To start with, though provident fund balances essentially belong to employees, they are forced to access these accounts primarily through the organisations which employ them. Thus, whenever the employee switches jobs, as one does quite often these days, transferring the provident fund balance from one firm to another is quite a cumbersome task, with forms to be filled and correspondence to be routed to the Employees Provident Fund Organisation (EPFO) via both the employers. The EPFO can be quite tardy with processing these requests too, buried as it is under tons of paperwork. (In 2013-14, it processed 1.2 crore transactions and 12 lakh transfer requests.) With many employees either choosing to skip the transfer or simply unaware of the procedure, the EPFO has become saddled with an enormous number of inoperative accounts. According to its last annual report, as many as 5.8 crore out of the 8.9 crore accounts managed by the EPFO were inoperative, with sums idling in them at ₹27,000 crore. Apart from creating needless workload for the EPFO itself, inoperative accounts represent a significant opportunity loss to the employees, as accounts without contributions earn no interest after three years. These idle PF balances have also attracted scamsters, with reports of funds being siphoned off through spurious bank accounts. Given this backdrop, subjecting the EPFO database to a comprehensive Know-Your-Customer exercise, computerising the records and mapping each account to the employee, will help iron out these problems and lead to a better investing experience for subscribers. Allowing employees to seamlessly port their accounts between employers will also ensure that the EPFO serves its basic objectives more effectively. Presently, most employees withdraw their PF every time they shift jobs leaving them with hardly any nest-egg at retirement.

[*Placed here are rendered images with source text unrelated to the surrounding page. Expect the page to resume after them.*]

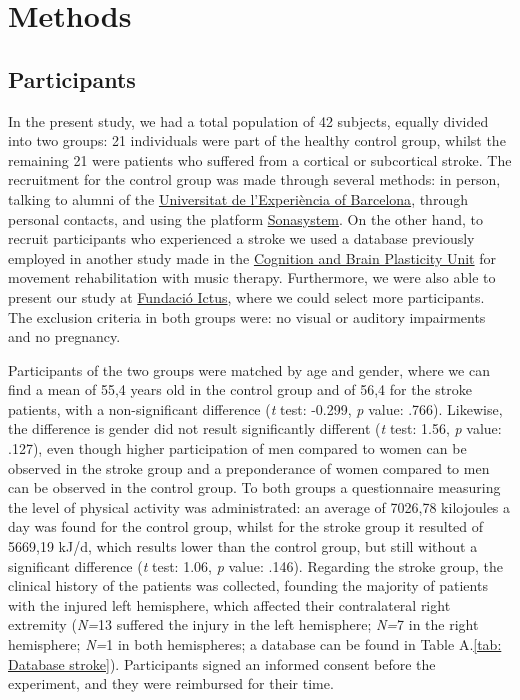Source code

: \chapter{Methods}
\section{Participants}
In the present study, we had a total population of 42 subjects, equally divided into two groups: 21 individuals were part of the healthy control group, whilst the remaining 21 were patients who suffered from a cortical or subcortical stroke. The recruitment for the control group was made through several methods: in person, talking to alumni of the \href{https://www.experiencia.ub.edu/ca/}{Universitat de l'Experiència of Barcelona}, through personal contacts, and using the platform \href{https://www.sona-systems.com/}{Sonasystem}. 
On the other hand, to recruit participants who experienced a stroke we used a database previously employed in another study made in the \href{https://brainvitge.org/}{Cognition and Brain Plasticity Unit} for movement rehabilitation with music therapy. Furthermore, we were also able to present our study at \href{https://www.fundacioictus.com/}{Fundació Ictus}, where we could select more participants.  
The exclusion criteria in both groups were: no visual or auditory impairments and no pregnancy.

Participants of the two groups were matched by age and gender, where we can find a mean of 55,4 years old in the control group and of 56,4 for the stroke patients, with a non-significant difference (\textit{t} test: -0.299, \textit{p} value: .766). Likewise, the difference is gender did not result significantly different (\textit{t} test: 1.56, \textit{p} value: .127), even though higher participation of men compared to women can be observed in the stroke group and a preponderance of women compared to men can be observed in the control group. 
To both groups a questionnaire measuring the level of physical activity was administrated: an average of 7026,78 kilojoules a day was found for the control group, whilst for the stroke group it resulted of 5669,19 kJ/d, which results lower than the control group, but still without a significant difference (\textit{t} test: 1.06, \textit{p} value: .146). 
Regarding the stroke group, the clinical history of the patients was collected, founding the majority of patients with the injured left hemisphere, which affected their contralateral right extremity (\textit{N=}13 suffered the injury in the left hemisphere; \textit{N=}7 in the right hemisphere; \textit{N=}1 in both hemispheres; a database can be found in Table A.\ref{tab: Database stroke}). 
Participants signed an informed consent before the experiment, and they were reimbursed for their time. 

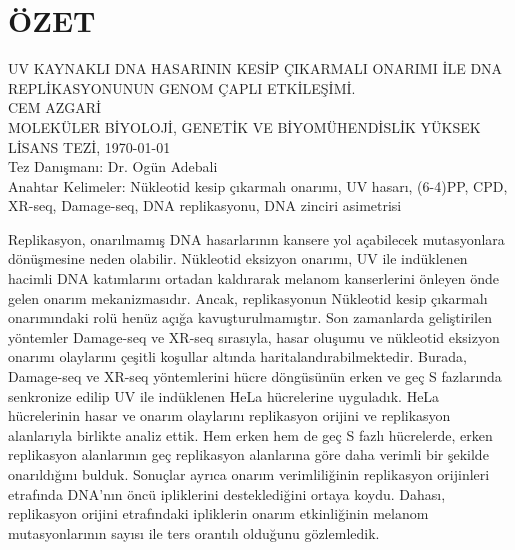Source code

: \chapter*{\vspace{-4\baselineskip} \bf ÖZET} 
\begin{otherlanguage}{turkish}
\begin{center}
\MakeUppercase{UV KAYNAKLI DNA HASARININ KESİP ÇIKARMALI ONARIMI İLE DNA REPLİKASYONUNUN GENOM ÇAPLI ETKİLEŞİMİ.} \\[3\baselineskip]
\MakeUppercase{CEM AZGARİ} \\[\baselineskip]
MOLEKÜLER BİYOLOJİ, GENETİK VE BİYOMÜHENDİSLİK YÜKSEK LİSANS TEZİ, \Cemdateformat\today \\[\baselineskip]
Tez Danışmanı: Dr. Ogün Adebali \\[2\baselineskip]
Anahtar Kelimeler: Nükleotid kesip çıkarmalı onarımı, UV hasarı, (6-4)PP, CPD, XR-seq, Damage-seq, DNA replikasyonu, DNA zinciri asimetrisi \\[2\baselineskip]
\end{center}

\singlespacing
Replikasyon, onarılmamış DNA hasarlarının kansere yol açabilecek mutasyonlara dönüşmesine neden olabilir. Nükleotid eksizyon onarımı, UV ile indüklenen hacimli DNA katımlarını ortadan kaldırarak melanom kanserlerini önleyen önde gelen onarım mekanizmasıdır. Ancak, replikasyonun Nükleotid kesip çıkarmalı onarımındaki rolü henüz açığa kavuşturulmamıştır. Son zamanlarda geliştirilen yöntemler Damage-seq ve XR-seq sırasıyla, hasar oluşumu ve nükleotid eksizyon onarımı olaylarını çeşitli koşullar altında haritalandırabilmektedir. Burada, Damage-seq ve XR-seq yöntemlerini hücre döngüsünün erken ve geç S fazlarında senkronize edilip UV ile indüklenen HeLa hücrelerine uyguladık. HeLa hücrelerinin hasar ve onarım olaylarını replikasyon orijini ve replikasyon alanlarıyla birlikte analiz ettik. Hem erken hem de geç S fazlı hücrelerde, erken replikasyon alanlarının geç replikasyon alanlarına göre daha verimli bir şekilde onarıldığını bulduk. Sonuçlar ayrıca onarım verimliliğinin replikasyon orijinleri etrafında DNA'nın öncü ipliklerini desteklediğini ortaya koydu. Dahası, replikasyon orijini etrafındaki ipliklerin onarım etkinliğinin melanom mutasyonlarının sayısı ile ters orantılı olduğunu gözlemledik.

\end{otherlanguage}

\clearpage\pagebreak
\onehalfspacing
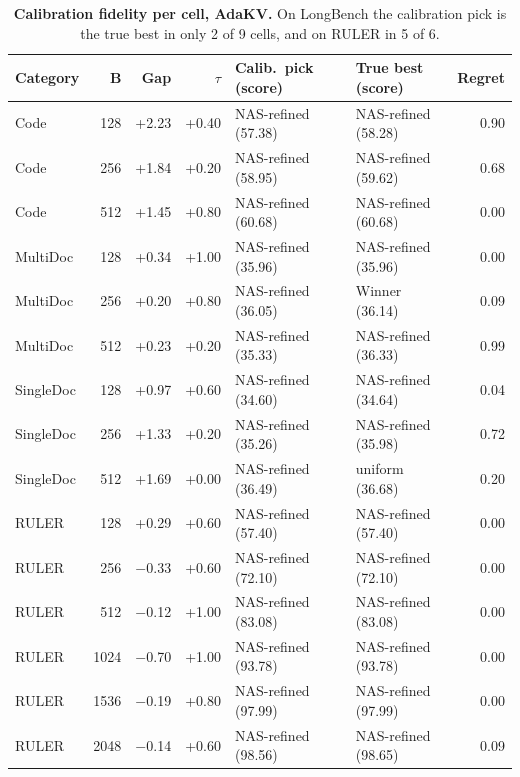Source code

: \begin{table}[t]
  \centering
  \footnotesize
  \setlength{\tabcolsep}{4pt}
  \begin{tabular}{@{}l r r r l l r@{}}
    \toprule
    Category & B & Gap & $\tau$ & Calib.\ pick (score) & True best (score) & Regret \\
    \midrule
    Code & 128 & +2.23 & +0.40 & NAS-refined (57.38) & NAS-refined (58.28) & 0.90 \\
    Code & 256 & +1.84 & +0.20 & NAS-refined (58.95) & NAS-refined (59.62) & 0.68 \\
    Code & 512 & +1.45 & +0.80 & NAS-refined (60.68) & NAS-refined (60.68) & 0.00 \\
    MultiDoc & 128 & +0.34 & +1.00 & NAS-refined (35.96) & NAS-refined (35.96) & 0.00 \\
    MultiDoc & 256 & +0.20 & +0.80 & NAS-refined (36.05) & Winner (36.14) & 0.09 \\
    MultiDoc & 512 & +0.23 & +0.20 & NAS-refined (35.33) & NAS-refined (36.33) & 0.99 \\
    SingleDoc & 128 & +0.97 & +0.60 & NAS-refined (34.60) & NAS-refined (34.64) & 0.04 \\
    SingleDoc & 256 & +1.33 & +0.20 & NAS-refined (35.26) & NAS-refined (35.98) & 0.72 \\
    SingleDoc & 512 & +1.69 & +0.00 & NAS-refined (36.49) & uniform (36.68) & 0.20 \\
    RULER & 128 & +0.29 & +0.60 & NAS-refined (57.40) & NAS-refined (57.40) & 0.00 \\
    RULER & 256 & $-$0.33 & +0.60 & NAS-refined (72.10) & NAS-refined (72.10) & 0.00 \\
    RULER & 512 & $-$0.12 & +1.00 & NAS-refined (83.08) & NAS-refined (83.08) & 0.00 \\
    RULER & 1024 & $-$0.70 & +1.00 & NAS-refined (93.78) & NAS-refined (93.78) & 0.00 \\
    RULER & 1536 & $-$0.19 & +0.80 & NAS-refined (97.99) & NAS-refined (97.99) & 0.00 \\
    RULER & 2048 & $-$0.14 & +0.60 & NAS-refined (98.56) & NAS-refined (98.65) & 0.09 \\
    \bottomrule
  \end{tabular}
  \caption{\textbf{Calibration fidelity per cell, AdaKV.} On LongBench the calibration pick is the true best in only 2 of 9 cells, and on RULER in 5 of 6.}
  \label{tab:app-calib-adakv}
\end{table}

While the benefits of direct employee access and PF portability are indisputable, the Centre should examine if it is really necessary to allot new unique account numbers to EPFO subscribers to operationalise these initiatives. Between Aadhar, voter identification number, permanent account number and numerous KYC formalities for financial products, the ordinary saver already has to deal with one too many KYC checks and ‘unique’ numbers. It would be ideal if the PAN or the Aadhar could double up as the identification that the EPFO uses to grant PF portability to its subscribers.